[Problem to solve]
A faithful, complete copy of the records is required.

=== Begin Enclosure ===

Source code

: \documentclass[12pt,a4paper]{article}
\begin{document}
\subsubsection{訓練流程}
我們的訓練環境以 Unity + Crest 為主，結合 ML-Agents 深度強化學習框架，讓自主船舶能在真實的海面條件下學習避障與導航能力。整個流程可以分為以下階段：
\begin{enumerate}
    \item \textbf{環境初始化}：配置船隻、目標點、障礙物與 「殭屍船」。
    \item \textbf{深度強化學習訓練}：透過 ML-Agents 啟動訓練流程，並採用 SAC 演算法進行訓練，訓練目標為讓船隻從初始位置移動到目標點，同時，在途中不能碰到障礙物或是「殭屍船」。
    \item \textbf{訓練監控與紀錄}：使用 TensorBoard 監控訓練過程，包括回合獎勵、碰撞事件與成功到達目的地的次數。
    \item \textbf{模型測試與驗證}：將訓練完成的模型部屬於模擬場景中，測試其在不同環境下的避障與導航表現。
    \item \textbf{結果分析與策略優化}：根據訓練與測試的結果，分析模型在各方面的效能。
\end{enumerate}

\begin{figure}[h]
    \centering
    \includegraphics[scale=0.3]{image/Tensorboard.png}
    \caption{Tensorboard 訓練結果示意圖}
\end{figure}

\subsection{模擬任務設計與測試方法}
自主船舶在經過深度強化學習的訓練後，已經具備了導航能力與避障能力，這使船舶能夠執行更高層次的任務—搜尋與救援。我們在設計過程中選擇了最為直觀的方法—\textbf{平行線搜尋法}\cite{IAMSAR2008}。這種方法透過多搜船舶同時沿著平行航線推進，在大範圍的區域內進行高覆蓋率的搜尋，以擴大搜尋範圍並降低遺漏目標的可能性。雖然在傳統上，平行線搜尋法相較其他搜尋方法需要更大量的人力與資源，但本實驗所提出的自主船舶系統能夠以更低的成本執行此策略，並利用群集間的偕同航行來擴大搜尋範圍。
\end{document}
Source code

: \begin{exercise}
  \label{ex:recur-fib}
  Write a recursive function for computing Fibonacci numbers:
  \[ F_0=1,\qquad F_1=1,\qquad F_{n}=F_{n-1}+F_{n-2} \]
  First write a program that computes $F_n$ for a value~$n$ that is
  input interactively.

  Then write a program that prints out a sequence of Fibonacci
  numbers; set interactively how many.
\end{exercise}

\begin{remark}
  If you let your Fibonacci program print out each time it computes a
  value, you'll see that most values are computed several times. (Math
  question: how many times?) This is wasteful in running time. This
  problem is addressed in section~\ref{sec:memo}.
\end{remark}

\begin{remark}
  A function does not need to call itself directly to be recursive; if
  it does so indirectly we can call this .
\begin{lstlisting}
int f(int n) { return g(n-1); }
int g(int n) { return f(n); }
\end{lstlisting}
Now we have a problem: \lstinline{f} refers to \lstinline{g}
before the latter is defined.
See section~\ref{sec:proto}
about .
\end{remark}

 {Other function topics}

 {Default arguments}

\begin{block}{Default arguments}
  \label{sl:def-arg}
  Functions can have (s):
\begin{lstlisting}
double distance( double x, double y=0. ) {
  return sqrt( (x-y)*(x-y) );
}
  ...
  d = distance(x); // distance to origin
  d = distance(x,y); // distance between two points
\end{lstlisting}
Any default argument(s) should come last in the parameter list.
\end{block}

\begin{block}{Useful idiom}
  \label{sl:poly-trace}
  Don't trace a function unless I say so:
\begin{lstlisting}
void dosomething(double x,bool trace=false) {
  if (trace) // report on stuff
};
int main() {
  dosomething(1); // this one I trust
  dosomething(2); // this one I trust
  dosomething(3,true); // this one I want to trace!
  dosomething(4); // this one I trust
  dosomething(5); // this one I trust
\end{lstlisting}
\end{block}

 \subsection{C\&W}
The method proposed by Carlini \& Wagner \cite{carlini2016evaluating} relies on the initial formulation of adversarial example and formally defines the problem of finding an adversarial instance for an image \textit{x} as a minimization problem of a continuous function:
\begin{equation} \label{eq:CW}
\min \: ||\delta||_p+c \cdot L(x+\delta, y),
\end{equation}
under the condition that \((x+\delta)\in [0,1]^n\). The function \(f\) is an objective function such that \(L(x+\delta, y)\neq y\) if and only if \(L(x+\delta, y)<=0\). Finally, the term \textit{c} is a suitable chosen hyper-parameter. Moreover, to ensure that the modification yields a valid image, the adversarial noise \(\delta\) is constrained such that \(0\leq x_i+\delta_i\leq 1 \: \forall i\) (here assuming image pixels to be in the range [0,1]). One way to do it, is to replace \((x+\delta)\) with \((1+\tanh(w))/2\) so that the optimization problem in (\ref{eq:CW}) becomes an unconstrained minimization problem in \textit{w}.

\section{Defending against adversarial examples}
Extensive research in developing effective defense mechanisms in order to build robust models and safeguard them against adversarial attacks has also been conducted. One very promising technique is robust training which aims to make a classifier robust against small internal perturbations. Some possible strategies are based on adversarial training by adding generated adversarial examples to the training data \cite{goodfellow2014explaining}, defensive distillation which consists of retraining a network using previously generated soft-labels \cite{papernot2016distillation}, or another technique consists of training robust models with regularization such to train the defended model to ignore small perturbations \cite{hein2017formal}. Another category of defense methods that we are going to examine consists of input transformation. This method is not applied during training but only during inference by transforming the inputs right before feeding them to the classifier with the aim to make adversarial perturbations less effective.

=== End Enclosure ===

[Solution to this task]
Source code

: \documentclass[12pt,a4paper]{article}
\begin{document}
\subsubsection{訓練流程}
我們的訓練環境以 Unity + Crest 為主，結合 ML-Agents 深度強化學習框架，讓自主船舶能在真實的海面條件下學習避障與導航能力。整個流程可以分為以下階段：
\begin{enumerate}
    \item \textbf{環境初始化}：配置船隻、目標點、障礙物與 「殭屍船」。
    \item \textbf{深度強化學習訓練}：透過 ML-Agents 啟動訓練流程，並採用 SAC 演算法進行訓練，訓練目標為讓船隻從初始位置移動到目標點，同時，在途中不能碰到障礙物或是「殭屍船」。
    \item \textbf{訓練監控與紀錄}：使用 TensorBoard 監控訓練過程，包括回合獎勵、碰撞事件與成功到達目的地的次數。
    \item \textbf{模型測試與驗證}：將訓練完成的模型部屬於模擬場景中，測試其在不同環境下的避障與導航表現。
    \item \textbf{結果分析與策略優化}：根據訓練與測試的結果，分析模型在各方面的效能。
\end{enumerate}

\begin{figure}[h]
    \centering
    \includegraphics[scale=0.3]{image/Tensorboard.png}
    \caption{Tensorboard 訓練結果示意圖}
\end{figure}

\subsection{模擬任務設計與測試方法}
自主船舶在經過深度強化學習的訓練後，已經具備了導航能力與避障能力，這使船舶能夠執行更高層次的任務—搜尋與救援。我們在設計過程中選擇了最為直觀的方法—\textbf{平行線搜尋法}\cite{IAMSAR2008}。這種方法透過多搜船舶同時沿著平行航線推進，在大範圍的區域內進行高覆蓋率的搜尋，以擴大搜尋範圍並降低遺漏目標的可能性。雖然在傳統上，平行線搜尋法相較其他搜尋方法需要更大量的人力與資源，但本實驗所提出的自主船舶系統能夠以更低的成本執行此策略，並利用群集間的偕同航行來擴大搜尋範圍。
\end{document}
Source code

: \begin{exercise}
  \label{ex:recur-fib}
  Write a recursive function for computing Fibonacci numbers:
  \[ F_0=1,\qquad F_1=1,\qquad F_{n}=F_{n-1}+F_{n-2} \]
  First write a program that computes $F_n$ for a value~$n$ that is
  input interactively.

  Then write a program that prints out a sequence of Fibonacci
  numbers; set interactively how many.
\end{exercise}

\begin{remark}
  If you let your Fibonacci program print out each time it computes a
  value, you'll see that most values are computed several times. (Math
  question: how many times?) This is wasteful in running time. This
  problem is addressed in section~\ref{sec:memo}.
\end{remark}

\begin{remark}
  A function does not need to call itself directly to be recursive; if
  it does so indirectly we can call this .
\begin{lstlisting}
int f(int n) { return g(n-1); }
int g(int n) { return f(n); }
\end{lstlisting}
Now we have a problem: \lstinline{f} refers to \lstinline{g}
before the latter is defined.
See section~\ref{sec:proto}
about .
\end{remark}

 {Other function topics}

 {Default arguments}

\begin{block}{Default arguments}
  \label{sl:def-arg}
  Functions can have (s):
\begin{lstlisting}
double distance( double x, double y=0. ) {
  return sqrt( (x-y)*(x-y) );
}
  ...
  d = distance(x); // distance to origin
  d = distance(x,y); // distance between two points
\end{lstlisting}
Any default argument(s) should come last in the parameter list.
\end{block}

\begin{block}{Useful idiom}
  \label{sl:poly-trace}
  Don't trace a function unless I say so:
\begin{lstlisting}
void dosomething(double x,bool trace=false) {
  if (trace) // report on stuff
};
int main() {
  dosomething(1); // this one I trust
  dosomething(2); // this one I trust
  dosomething(3,true); // this one I want to trace!
  dosomething(4); // this one I trust
  dosomething(5); // this one I trust
\end{lstlisting}
\end{block}

 \subsection{C\&W}
The method proposed by Carlini \& Wagner \cite{carlini2016evaluating} relies on the initial formulation of adversarial example and formally defines the problem of finding an adversarial instance for an image \textit{x} as a minimization problem of a continuous function:
\begin{equation} \label{eq:CW}
\min \: ||\delta||_p+c \cdot L(x+\delta, y),
\end{equation}
under the condition that \((x+\delta)\in [0,1]^n\). The function \(f\) is an objective function such that \(L(x+\delta, y)\neq y\) if and only if \(L(x+\delta, y)<=0\). Finally, the term \textit{c} is a suitable chosen hyper-parameter. Moreover, to ensure that the modification yields a valid image, the adversarial noise \(\delta\) is constrained such that \(0\leq x_i+\delta_i\leq 1 \: \forall i\) (here assuming image pixels to be in the range [0,1]). One way to do it, is to replace \((x+\delta)\) with \((1+\tanh(w))/2\) so that the optimization problem in (\ref{eq:CW}) becomes an unconstrained minimization problem in \textit{w}.

\section{Defending against adversarial examples}
Extensive research in developing effective defense mechanisms in order to build robust models and safeguard them against adversarial attacks has also been conducted. One very promising technique is robust training which aims to make a classifier robust against small internal perturbations. Some possible strategies are based on adversarial training by adding generated adversarial examples to the training data \cite{goodfellow2014explaining}, defensive distillation which consists of retraining a network using previously generated soft-labels \cite{papernot2016distillation}, or another technique consists of training robust models with regularization such to train the defended model to ignore small perturbations \cite{hein2017formal}. Another category of defense methods that we are going to examine consists of input transformation. This method is not applied during training but only during inference by transforming the inputs right before feeding them to the classifier with the aim to make adversarial perturbations less effective.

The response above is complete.